WORK REQUIRED: Check each line of the records below for the word "acelerar" and copy those where it appears.

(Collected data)
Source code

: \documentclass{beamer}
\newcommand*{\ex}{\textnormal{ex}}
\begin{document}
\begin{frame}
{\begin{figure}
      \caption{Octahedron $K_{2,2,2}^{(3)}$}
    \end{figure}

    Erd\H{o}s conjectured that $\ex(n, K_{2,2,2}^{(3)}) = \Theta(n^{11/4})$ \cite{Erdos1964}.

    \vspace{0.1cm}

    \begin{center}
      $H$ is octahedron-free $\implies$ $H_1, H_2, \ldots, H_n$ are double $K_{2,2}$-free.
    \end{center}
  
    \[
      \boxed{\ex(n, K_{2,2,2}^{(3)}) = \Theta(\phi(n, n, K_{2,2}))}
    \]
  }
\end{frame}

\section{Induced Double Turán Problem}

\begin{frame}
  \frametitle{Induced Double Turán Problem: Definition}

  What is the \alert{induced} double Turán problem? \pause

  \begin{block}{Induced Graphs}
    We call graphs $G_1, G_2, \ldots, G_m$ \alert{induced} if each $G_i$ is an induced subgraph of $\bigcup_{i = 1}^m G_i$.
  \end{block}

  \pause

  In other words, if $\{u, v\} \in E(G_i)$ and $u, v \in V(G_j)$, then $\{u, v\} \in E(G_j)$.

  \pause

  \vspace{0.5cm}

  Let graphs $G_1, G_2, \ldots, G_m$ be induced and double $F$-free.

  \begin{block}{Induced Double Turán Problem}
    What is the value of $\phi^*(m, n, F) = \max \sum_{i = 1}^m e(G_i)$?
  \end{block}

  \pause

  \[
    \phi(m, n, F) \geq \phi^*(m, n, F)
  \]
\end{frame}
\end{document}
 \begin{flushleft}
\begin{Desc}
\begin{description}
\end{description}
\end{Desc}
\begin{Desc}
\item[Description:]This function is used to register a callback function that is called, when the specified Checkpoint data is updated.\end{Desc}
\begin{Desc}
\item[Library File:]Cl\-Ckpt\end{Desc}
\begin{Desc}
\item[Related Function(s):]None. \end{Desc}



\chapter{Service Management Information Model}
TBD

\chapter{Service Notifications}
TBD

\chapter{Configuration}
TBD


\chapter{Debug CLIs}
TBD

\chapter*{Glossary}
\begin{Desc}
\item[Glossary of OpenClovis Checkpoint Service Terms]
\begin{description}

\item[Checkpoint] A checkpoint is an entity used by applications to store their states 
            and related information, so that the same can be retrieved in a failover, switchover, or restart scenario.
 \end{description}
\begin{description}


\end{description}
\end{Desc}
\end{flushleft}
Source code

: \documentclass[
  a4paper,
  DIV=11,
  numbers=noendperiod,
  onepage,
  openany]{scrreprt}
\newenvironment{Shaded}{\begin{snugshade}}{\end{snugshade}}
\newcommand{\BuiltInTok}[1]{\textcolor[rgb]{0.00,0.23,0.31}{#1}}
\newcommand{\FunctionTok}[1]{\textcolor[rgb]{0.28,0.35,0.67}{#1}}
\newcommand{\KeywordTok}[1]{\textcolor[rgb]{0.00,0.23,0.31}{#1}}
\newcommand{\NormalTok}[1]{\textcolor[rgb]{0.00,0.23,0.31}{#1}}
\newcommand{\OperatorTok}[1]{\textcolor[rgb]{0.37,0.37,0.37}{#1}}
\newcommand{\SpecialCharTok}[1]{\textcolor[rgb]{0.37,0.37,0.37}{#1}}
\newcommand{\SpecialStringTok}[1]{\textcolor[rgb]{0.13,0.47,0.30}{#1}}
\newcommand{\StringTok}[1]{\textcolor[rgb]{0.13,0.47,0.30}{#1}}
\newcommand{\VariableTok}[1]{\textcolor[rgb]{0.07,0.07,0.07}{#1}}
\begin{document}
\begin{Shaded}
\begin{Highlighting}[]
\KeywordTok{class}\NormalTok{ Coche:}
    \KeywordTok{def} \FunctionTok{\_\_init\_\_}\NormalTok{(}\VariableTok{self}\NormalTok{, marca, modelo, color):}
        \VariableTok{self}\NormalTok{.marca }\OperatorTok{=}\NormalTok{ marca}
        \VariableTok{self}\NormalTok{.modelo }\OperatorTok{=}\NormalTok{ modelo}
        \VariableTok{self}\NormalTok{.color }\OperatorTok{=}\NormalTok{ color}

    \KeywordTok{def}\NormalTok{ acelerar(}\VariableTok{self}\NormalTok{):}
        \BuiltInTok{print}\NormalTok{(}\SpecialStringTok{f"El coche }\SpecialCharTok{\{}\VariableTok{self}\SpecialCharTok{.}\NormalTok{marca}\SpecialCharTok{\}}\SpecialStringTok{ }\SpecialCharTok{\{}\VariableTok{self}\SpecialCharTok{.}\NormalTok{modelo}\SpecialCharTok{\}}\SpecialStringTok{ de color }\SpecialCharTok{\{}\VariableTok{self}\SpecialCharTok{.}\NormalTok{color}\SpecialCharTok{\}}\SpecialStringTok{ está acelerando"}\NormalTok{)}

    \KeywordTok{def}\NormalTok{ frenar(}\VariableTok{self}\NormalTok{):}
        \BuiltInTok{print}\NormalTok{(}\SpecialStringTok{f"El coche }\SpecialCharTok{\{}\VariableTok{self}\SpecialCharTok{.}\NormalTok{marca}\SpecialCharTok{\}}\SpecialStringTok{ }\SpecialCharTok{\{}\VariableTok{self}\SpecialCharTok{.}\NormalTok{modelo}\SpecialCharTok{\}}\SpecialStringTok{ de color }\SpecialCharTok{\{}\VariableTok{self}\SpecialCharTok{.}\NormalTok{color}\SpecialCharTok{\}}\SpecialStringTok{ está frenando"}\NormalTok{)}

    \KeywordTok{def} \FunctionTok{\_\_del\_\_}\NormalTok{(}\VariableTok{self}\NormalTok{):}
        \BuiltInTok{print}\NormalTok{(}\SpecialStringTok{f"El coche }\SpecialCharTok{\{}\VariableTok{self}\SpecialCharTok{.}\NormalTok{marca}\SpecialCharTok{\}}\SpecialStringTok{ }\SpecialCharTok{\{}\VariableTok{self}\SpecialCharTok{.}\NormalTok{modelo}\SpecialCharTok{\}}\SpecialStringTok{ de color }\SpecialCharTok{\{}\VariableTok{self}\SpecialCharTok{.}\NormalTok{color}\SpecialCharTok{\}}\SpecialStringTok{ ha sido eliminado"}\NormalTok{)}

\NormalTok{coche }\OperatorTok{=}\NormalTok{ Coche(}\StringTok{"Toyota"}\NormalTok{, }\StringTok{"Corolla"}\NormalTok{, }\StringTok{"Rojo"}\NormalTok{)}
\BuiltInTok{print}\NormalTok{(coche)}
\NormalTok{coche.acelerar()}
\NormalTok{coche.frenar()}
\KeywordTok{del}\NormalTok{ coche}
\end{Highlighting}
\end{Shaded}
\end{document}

PROBLEM SOLUTION:
    \KeywordTok{def}\NormalTok{ acelerar(}\VariableTok{self}\NormalTok{):}
\NormalTok{coche.acelerar()}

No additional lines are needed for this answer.